BEGIN Data for this exercise

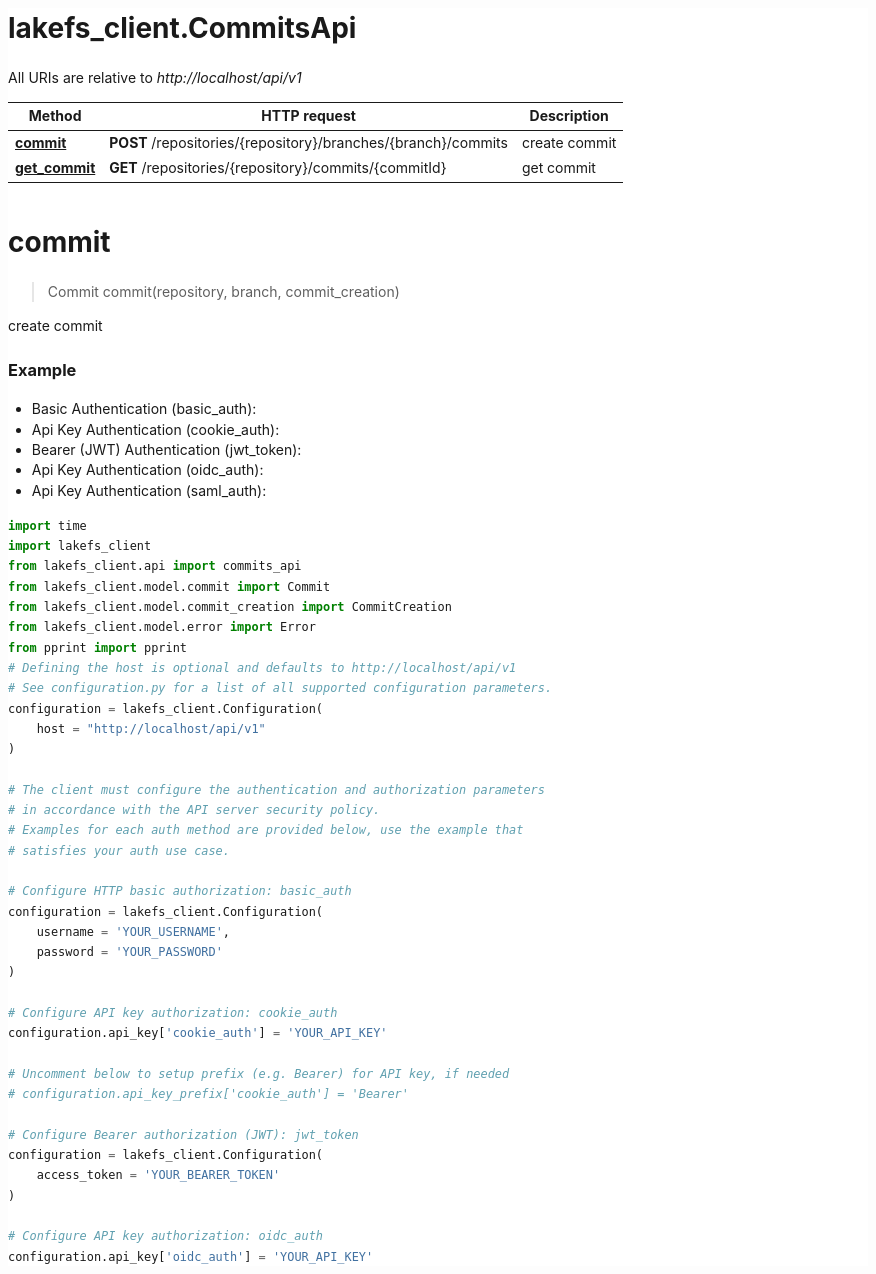 # lakefs_client.CommitsApi

All URIs are relative to *http://localhost/api/v1*

Method | HTTP request | Description
------------- | ------------- | -------------
[**commit**](CommitsApi.md#commit) | **POST** /repositories/{repository}/branches/{branch}/commits | create commit
[**get_commit**](CommitsApi.md#get_commit) | **GET** /repositories/{repository}/commits/{commitId} | get commit


# **commit**
> Commit commit(repository, branch, commit_creation)

create commit

### Example

* Basic Authentication (basic_auth):
* Api Key Authentication (cookie_auth):
* Bearer (JWT) Authentication (jwt_token):
* Api Key Authentication (oidc_auth):
* Api Key Authentication (saml_auth):

```python
import time
import lakefs_client
from lakefs_client.api import commits_api
from lakefs_client.model.commit import Commit
from lakefs_client.model.commit_creation import CommitCreation
from lakefs_client.model.error import Error
from pprint import pprint
# Defining the host is optional and defaults to http://localhost/api/v1
# See configuration.py for a list of all supported configuration parameters.
configuration = lakefs_client.Configuration(
    host = "http://localhost/api/v1"
)

# The client must configure the authentication and authorization parameters
# in accordance with the API server security policy.
# Examples for each auth method are provided below, use the example that
# satisfies your auth use case.

# Configure HTTP basic authorization: basic_auth
configuration = lakefs_client.Configuration(
    username = 'YOUR_USERNAME',
    password = 'YOUR_PASSWORD'
)

# Configure API key authorization: cookie_auth
configuration.api_key['cookie_auth'] = 'YOUR_API_KEY'

# Uncomment below to setup prefix (e.g. Bearer) for API key, if needed
# configuration.api_key_prefix['cookie_auth'] = 'Bearer'

# Configure Bearer authorization (JWT): jwt_token
configuration = lakefs_client.Configuration(
    access_token = 'YOUR_BEARER_TOKEN'
)

# Configure API key authorization: oidc_auth
configuration.api_key['oidc_auth'] = 'YOUR_API_KEY'
```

END Data for this exercise

Action item | The lines to return are those in the records above that hold the word "branch".

Answer area |
[**commit**](CommitsApi.md#commit) | **POST** /repositories/{repository}/branches/{branch}/commits | create commit
> Commit commit(repository, branch, commit_creation)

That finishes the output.